If the Marines remove the former and not the latter, Weinstein said it wouldn’t be ideal, but that it would be a step in the right direction.
“That would be a single — not the home-run we’re looking at,” he said. “But it would get us on first base.”
In the meantime, though, having heard nothing from the Marine Corps, Weinstein said his group is moving at “light speed toward the federal doorstep.” A lawsuit, if nothing changes, is impending.
TheBlaze reached out to the Marine Corps to learn more about the language in the document as well as future plans for dealing with the MRFF complaint. We are awaiting a reply.
This, of course, isn’t the first time that the issue of faith in the ranks has come up, as TheBlaze regularly covers the issue. In 2011, NPR posted a story on a “spiritual fitness” test soldiers were given — one that asked questions about prayer and other spiritual practices to see how well each individual was faring.
Justin Griffith, a sergeant who served at Fort Bragg, N.C. at the time, took offense to the survey — one that was developed with psychological researchers — claiming his spiritual views and practices have nothing to do with his job as a soldier. While threats were made against this test, claiming that it is unconstitutional, the military continues to offer a Virtual Spiritual Fitness Center.

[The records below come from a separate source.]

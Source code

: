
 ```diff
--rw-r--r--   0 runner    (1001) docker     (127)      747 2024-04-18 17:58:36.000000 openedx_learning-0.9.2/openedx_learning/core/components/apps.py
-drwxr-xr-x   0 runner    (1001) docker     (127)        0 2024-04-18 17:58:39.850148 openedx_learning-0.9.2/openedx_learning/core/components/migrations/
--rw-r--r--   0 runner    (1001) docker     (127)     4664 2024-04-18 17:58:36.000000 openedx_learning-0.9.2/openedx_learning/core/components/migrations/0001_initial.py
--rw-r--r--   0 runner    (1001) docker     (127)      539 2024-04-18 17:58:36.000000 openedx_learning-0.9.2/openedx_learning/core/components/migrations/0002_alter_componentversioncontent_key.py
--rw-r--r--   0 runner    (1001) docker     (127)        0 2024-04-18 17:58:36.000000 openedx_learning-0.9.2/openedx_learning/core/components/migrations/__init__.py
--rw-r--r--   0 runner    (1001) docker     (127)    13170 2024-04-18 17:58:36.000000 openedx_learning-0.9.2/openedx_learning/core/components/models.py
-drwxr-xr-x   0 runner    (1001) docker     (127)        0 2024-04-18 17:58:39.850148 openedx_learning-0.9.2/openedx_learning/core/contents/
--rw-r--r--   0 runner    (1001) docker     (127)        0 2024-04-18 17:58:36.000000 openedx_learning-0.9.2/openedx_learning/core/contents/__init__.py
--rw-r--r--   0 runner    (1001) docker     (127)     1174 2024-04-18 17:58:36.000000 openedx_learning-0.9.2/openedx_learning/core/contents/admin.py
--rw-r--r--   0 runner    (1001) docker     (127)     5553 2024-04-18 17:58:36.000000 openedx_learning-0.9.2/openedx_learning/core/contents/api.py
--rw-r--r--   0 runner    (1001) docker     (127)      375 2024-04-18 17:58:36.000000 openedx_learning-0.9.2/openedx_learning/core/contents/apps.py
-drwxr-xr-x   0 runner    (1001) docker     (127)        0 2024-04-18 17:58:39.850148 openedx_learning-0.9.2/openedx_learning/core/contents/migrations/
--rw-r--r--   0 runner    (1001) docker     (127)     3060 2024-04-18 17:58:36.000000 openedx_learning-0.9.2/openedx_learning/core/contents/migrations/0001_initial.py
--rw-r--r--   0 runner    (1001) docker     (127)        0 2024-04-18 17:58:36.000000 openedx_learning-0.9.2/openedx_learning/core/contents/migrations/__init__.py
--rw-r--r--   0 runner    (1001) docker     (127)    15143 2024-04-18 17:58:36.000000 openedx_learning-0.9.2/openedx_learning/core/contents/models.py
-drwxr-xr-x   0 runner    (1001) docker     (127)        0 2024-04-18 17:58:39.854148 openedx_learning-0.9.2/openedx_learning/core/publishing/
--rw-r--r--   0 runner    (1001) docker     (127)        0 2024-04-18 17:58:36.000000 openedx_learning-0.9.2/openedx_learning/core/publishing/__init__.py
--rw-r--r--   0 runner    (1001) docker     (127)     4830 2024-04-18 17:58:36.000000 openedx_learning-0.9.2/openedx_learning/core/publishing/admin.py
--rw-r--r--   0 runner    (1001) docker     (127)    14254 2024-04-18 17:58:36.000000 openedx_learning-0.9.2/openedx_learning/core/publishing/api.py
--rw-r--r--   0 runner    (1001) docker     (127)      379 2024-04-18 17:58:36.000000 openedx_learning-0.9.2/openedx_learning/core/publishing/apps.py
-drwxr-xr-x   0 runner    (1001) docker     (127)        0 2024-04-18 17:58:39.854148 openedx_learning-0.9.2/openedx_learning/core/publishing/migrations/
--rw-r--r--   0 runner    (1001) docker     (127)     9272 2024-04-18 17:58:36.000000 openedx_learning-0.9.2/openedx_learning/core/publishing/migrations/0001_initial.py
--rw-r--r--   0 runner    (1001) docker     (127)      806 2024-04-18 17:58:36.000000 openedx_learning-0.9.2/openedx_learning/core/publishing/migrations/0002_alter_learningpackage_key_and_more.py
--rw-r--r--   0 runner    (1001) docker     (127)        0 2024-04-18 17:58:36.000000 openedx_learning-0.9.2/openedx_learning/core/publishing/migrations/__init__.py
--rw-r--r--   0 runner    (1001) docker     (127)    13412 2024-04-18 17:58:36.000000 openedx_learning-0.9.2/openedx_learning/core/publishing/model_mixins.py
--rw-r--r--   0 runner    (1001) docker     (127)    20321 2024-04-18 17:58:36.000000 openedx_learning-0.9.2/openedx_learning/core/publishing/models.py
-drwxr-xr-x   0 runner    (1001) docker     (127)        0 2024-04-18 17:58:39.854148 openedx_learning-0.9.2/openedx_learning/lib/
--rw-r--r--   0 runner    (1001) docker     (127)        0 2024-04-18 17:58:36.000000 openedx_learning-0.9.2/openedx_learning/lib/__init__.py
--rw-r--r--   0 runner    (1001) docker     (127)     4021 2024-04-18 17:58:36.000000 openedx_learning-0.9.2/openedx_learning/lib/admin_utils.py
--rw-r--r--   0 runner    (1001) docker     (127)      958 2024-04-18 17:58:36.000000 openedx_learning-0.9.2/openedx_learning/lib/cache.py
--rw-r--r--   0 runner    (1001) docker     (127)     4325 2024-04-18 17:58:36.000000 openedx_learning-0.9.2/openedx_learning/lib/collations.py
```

Weinstein told TheBlaze that the Army, looking to avoid a lawsuit, ended up complying with the MRFF’s request to amend the test. After the military allegedly reached out, Weinstein and his group met with them and the wording was purportedly changed.
“We decided to forgo the lawsuit, because the Army made a strong effort to change this stuff,” he added.
It’s unclear if the Marines will follow the same blueprint.
In 2012, TheBlaze reported about atheist angst over a mandatory military program that addressed the issue of suicide. While religion was invoked as a beneficial element for servicemen and women, church-state separatists stood against its reported inclusion.